§ **Task to carry out**:
Would you tally how many lines in the records include the word "ScreenShots"? Reply with the number only.

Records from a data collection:
((

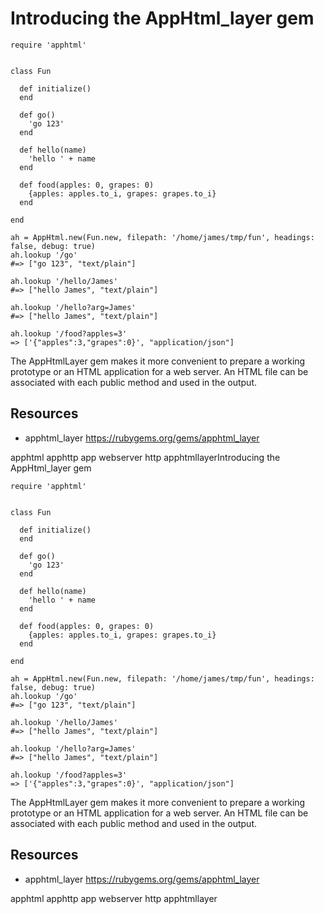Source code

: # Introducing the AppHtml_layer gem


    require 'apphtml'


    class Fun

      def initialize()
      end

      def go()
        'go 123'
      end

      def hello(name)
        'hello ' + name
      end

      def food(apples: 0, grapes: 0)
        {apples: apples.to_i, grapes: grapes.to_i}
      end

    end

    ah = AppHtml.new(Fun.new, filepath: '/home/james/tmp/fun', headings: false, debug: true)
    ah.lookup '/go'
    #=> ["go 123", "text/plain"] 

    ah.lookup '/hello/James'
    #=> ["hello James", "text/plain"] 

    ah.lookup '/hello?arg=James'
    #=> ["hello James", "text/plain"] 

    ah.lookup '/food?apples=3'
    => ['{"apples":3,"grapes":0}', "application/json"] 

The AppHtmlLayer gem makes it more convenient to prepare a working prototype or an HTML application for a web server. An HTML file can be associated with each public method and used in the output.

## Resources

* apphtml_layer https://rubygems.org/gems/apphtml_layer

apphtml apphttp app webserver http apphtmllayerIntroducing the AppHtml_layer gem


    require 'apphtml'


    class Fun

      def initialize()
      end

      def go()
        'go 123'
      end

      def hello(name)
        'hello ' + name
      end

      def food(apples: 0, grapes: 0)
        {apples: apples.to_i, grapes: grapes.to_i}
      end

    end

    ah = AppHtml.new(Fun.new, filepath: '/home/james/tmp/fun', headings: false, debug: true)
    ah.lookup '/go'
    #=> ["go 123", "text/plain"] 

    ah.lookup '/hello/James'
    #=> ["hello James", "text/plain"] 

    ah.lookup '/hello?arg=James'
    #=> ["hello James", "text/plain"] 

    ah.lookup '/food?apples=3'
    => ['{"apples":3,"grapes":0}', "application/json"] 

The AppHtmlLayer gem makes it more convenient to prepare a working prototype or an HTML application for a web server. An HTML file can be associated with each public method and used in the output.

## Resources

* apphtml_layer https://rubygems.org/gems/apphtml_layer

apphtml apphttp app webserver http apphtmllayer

))
((

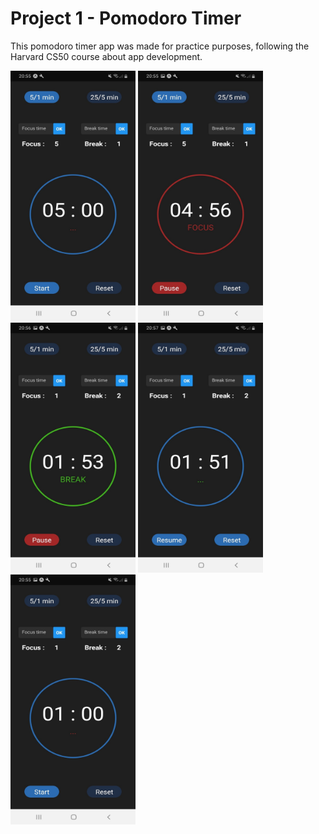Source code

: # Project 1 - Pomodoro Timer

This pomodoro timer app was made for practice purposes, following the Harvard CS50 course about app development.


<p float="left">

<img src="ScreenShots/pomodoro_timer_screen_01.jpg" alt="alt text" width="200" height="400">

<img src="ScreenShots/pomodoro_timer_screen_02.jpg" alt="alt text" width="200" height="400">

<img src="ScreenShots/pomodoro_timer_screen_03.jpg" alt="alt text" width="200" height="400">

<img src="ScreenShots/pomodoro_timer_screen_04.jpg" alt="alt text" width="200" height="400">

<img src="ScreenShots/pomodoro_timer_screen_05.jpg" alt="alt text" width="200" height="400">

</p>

))

§ **Solution to this task**:
5